На случай незваных гостей я держу у двери бейсбольную биту. Если они вооружены пистолетом, вы, естественно, отдадите деньги и все, что требуется, но какой-нибудь нож не потянет против увесистого луисвилльского изделия. Сейчас мне захотелось разбить что-нибудь ценное. Жаль, нет у меня вазы династии Мин. За неимением лучшего я поставил на кухонный табурет бутылку моего «жигонда» и, вмазав от души, посмотрел, как его багровые чары рассеялись по комнате в виде неправильных потеков и пятен. Пора пройтись.
К тому времени, когда я спустился на улицу, мое ребячество уже не казалось смешным; хотя почему я должен оценивать каждый свой жест?
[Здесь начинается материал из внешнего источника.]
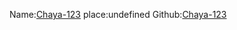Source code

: Name:[Chaya-123](http://github/Chaya-123)
place:undefined
Github:[Chaya-123](http://github/Chaya-123)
Это такая же слабость, как вопрос любовников: «Тебе было хорошо?» — после того как желание вытекло в пустоту. Пока я не начал прибираться, мне на это плевать.
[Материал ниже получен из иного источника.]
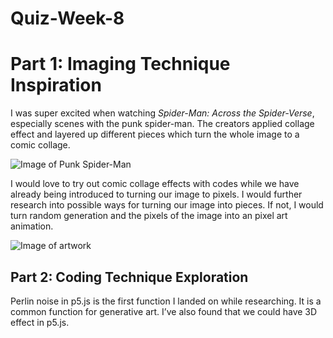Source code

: # Quiz-Week-8


# Part 1: Imaging Technique Inspiration


I was super excited when watching *Spider-Man: Across the Spider-Verse*, especially scenes with the punk spider-man. The creators applied collage effect and layered up different pieces which turn the whole image to a comic collage.

![Image of Punk Spider-Man](https://media.tenor.com/-mLSukQ59cYAAAAC/spider-punk-spider-verse.gif)

I would love to try out comic collage effects with codes while we have already being introduced to turning our image to pixels. I would further research into possible ways for turning our image into pieces. If not, I would turn random generation and the pixels of the image into an pixel art animation.

![Image of artwork](https://i.pinimg.com/564x/42/ec/91/42ec91c5c984848b3ea602649d8f4225.jpg)

## Part 2: Coding Technique Exploration

Perlin noise in p5.js is the first function I landed on while researching. It is a common function for generative art. I’ve also found that we could have 3D effect in p5.js.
День был более чем погожий, и я устремился по Первой авеню, так же твердо двигаясь к своей первой цели, как адмирал Берд к полюсу, не помню какому. Остановиться я был намерен у Шаллера и Веббера, ради долларового кружка зельца; я часто так делаю. Зельц был одной из гастрономических страстей моего отца. Еще два квартала за Восемьдесят шестой, и я достигну «Папайя кинга» ради двух сосисок с кислой капустой и горчицей. Семь месяцев каждое утро я ел овсянку, чтобы «победить» холестерин, и сейчас мне легче было бы проглотить парную собачью какашку, чем увидеть еще одну тарелку с овсом. Я, конечно, помнил, что у меня свидание с моим редактором и издателем — редактором, который работал со мной тридцать лет и был теперь президентом издательской компании. Я ни разу в жизни не забыл о деловом свидании. Но на этот раз решил оставить его одного — вероятно, в баре «Четырех времен года» при стакане содовой с лимонной цедрой. Прежде он заказывал чашку горячей воды — одно время была мода на этот ядреный напиток в Ново-Обалдуеве. Я раз попробовал и решил, что он похож на кофе без кофе. Наверно, кто-то очень знаменитый запустил эту моду, хотя Гудзона она, кажется, не пересекла.
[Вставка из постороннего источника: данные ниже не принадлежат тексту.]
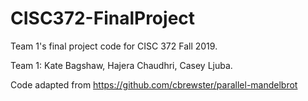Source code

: # CISC372-FinalProject
Team 1's final project code for CISC 372 Fall 2019.

Team 1: Kate Bagshaw, Hajera Chaudhri, Casey Ljuba. 

Code adapted from https://github.com/cbrewster/parallel-mandelbrot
Я чуть не попал под колеса мчавшегося такси, отпрянул и сел на зад. Пожилой, хорошо одетый негр покачал головой, словно я был неосторожным ребенком. Пролетевшая смерть что-то встряхнула в моих мозгах, потому что я напрягся и вспомнил слова, якобы сказанные на одре поэтом Джеком Спайсером: «Вот что сделал со мной мой алфавит». Что-то в этом роде, и не помню точно — с той унылой магистерской моей поры минуло тридцать лет, а я тогда слишком много пил. Я жил в старом доме с двумя другими начинающими писателями, и этикет требовал, чтобы мы много пили и сильно курили марихуану, хотя ЛСД я избегал. Словом, у одного из моих сожителей было изрядное собрание литературы битников, и он знал все сплетни о них. Он приобщил меня к поэзии Спайсера, рассказал о его безвременной смерти, вызванной алкоголем, и последних словах: «Вот что сделал со мной мой алфавит», — по крайней мере, так мне вспомнилось, когда я чудом избежал смерти от такси. В этом была значительность. Все, что он постиг, тотальность приятия мира, сгустились в этот приватный алфавит, приведший к безвременной смерти.